Using animal models, a group of experts at the University Of Pittsburgh School Of Medicine, demonstrated the efficiency of dendritic cell therapy in kidney transplant surgery.
Developed further, this therapy may prove to be an efficient alternative to immunosuppressants usually used during transplant surgeries.
Organ transplants have saved innumerable lives, but they also bring along the cost of long-term use of immunosuppressants to health. These powerful immunosuppressants tend to invite a number of health conditions, and sometimes may also cause serious side-effects.
Better alternatives to immunosuppressants are needed to help encourage the recipient's immune system to accept the donor organ, thereby cutting down the need of drugs; this study, if confirmed in human subjects too, may do just that.

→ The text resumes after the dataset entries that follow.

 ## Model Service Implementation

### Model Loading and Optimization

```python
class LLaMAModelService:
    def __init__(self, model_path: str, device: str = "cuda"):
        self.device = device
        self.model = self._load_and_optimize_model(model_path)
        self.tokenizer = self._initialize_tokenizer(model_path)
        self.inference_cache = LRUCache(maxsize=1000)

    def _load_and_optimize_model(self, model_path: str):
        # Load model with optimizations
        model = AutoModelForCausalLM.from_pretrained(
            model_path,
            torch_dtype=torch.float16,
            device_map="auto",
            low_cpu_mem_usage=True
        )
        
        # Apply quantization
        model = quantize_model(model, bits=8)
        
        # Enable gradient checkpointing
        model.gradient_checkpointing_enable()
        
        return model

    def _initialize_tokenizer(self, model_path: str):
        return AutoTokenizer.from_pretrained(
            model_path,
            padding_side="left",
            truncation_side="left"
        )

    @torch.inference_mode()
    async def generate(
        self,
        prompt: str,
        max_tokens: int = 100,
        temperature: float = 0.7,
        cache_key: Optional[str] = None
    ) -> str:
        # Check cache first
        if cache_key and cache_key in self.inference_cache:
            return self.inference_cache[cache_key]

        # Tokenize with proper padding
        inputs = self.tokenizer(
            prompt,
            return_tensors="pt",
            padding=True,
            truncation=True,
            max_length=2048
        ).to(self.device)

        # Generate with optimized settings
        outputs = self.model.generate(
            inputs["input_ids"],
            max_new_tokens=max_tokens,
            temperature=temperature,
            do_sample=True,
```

"This study shows it is possible to prepare the patient's immune system for a donor kidney by administering specially treated immune cells from the donor in advance of the transplant surgery," Dr Angus Thomson, PhD, DSc , professor of immunology and senior investigator, explained. "This could be very helpful in the context of planned kidney donations from living relatives, and could one day be adapted to transplantation from deceased donors."
For the study, the researchers generated immune cells known as dendritic cells from the blood of a rhesus monkey, which would later be the kidney donor. A week before the transplant, the a group of recipient monkeys was given a single infusion of dendritic cells from the donor monkeys, while another group was not.
Post-transplant, both the groups of monkeys were given the same dose of immunosuppressants, which was modified so as to eventually cause rejection of the kidney.
The researchers found that the monkeys who were injected with dendritic cells survived for around 113 days as opposed to the monkeys who were just given immunosuppressants, and survived for just 40 days.
"The results indicate that we achieved immune system regulation without side effects of the DCs (dendritic cells), but better yet, the monkeys were healthier from a clinical perspective," Mohamed Ezzelerab, MD, research assistant professor and lead author of the study, explained. "They maintained a better weight, had less protein in the urine and fewer signs of kidney damage than the other group. Ultimately, all these factors played a role in prolonging organ survival in the group that received DC therapy."
The findings of this study are now available in the online version of the journal American Journal of Transplantation.